En 1997, James a fait un film. Ça s’appelait Titanic et c’était sympa. Mais James, déjà maniaque de l’univers sous-marin depuis Abyss, en est ressorti un peu obsédé par ce satané paquebot, au point de vouloir faire un documentaire sur le bestiau. Au passage, il en profite pour assembler des caméras et les faire fonctionner par paires, avec l’aide d’un bricoleur habitué aux tournages sous-marins qu’il avait rencontré sur Abyss, Vince Pace : ça ne s’appelle pas encore la Pace Fusion 3D, mais c’est déjà le bidule monstrueux qui permet de faire de la vraie stéréoscopie avec un flux de production à peu près gérable. Donc, pour la petite histoire, Les fantômes du Titanic est le premier film de Cameron en stéréoscopie, bien avant Avatar. J’arrête là pour la technique, de toute façon j’ai vu la version DVD, un poil plus longue, recadrée en format large et sans « 3D ».

Les fantômes du Titanic est une histoire d’exploration abyssale, traitant en fait deux sujets : l’exploration elle-même, avec ses problèmes techniques, ses ambitions, ses espoirs sur différents plans (aussi bien comprendre le naufrage que faire connaissance avec la faune locale), et la présentation du navire, de la vie à bord et de la chronologie de la catastrophe.

Comme tout documentaire, il intéressera en priorité les gens intéressés par le sujet. Au contraire du film, il ne dramatise en effet pas à outrance les personnages présentés ; il est beaucoup plus factuel et la narration est naturellement plus neutre.

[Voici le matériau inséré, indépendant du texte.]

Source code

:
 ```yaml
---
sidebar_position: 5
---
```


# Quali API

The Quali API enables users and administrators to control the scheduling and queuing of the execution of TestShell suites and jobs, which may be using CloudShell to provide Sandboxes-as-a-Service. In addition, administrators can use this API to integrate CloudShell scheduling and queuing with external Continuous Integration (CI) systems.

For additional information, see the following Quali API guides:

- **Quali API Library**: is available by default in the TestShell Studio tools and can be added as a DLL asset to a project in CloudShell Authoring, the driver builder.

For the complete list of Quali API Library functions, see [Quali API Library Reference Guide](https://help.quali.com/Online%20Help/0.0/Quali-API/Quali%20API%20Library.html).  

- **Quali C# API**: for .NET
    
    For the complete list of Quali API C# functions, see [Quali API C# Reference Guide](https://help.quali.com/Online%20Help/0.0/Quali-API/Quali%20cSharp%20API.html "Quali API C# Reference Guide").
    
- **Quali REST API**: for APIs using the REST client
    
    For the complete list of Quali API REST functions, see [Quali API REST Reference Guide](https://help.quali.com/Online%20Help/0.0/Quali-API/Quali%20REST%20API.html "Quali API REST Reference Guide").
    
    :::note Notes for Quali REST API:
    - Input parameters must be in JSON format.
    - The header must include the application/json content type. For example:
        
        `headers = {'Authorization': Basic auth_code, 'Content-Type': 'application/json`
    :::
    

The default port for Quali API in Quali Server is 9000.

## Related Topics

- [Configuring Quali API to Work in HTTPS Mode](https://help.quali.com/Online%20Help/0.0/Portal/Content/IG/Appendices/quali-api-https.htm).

Il n’est pas pour autant exempt d’émotion, Cameron tenant à présenter et à mettre en scène les personnages historiques, faisant constamment l’aller-et-retour entre passé et présent, voire en les superposant purement et simplement — plaçant ainsi sur la passerelle le fantôme de Smith ou dans la salle de bal ceux des passagers. Cette mise en perspective constante souligne tout autant l’histoire humaine que l’évolution de l’épave, qui abrite peut-être plus de vie actuellement que lorsqu’elle flottait et a largement changé d’apparence..

Au passage, l’équipe a perdu, puis récupéré un submersible téléguidé. C’est l’occasion d’un peu de suspense, même s’il n’est pas évident que cette section renforce réellement le film — son introduction peut paraître un peu artificielle, comme l’humanisation des robots nommés d’après les héros des Blues brothers

Reste que Les fantômes du Titanic est un documentaire intéressant, à la fois sur l’histoire du navire et sur les moyens nécessaires à l’exploration d’une épave à grande profondeur. Même si, très franchement, j’ai trouvé le documentaire réalisé l’année précédente sur le Bismarck plus réussi — un peu plus classique, mais aussi plus cohérent.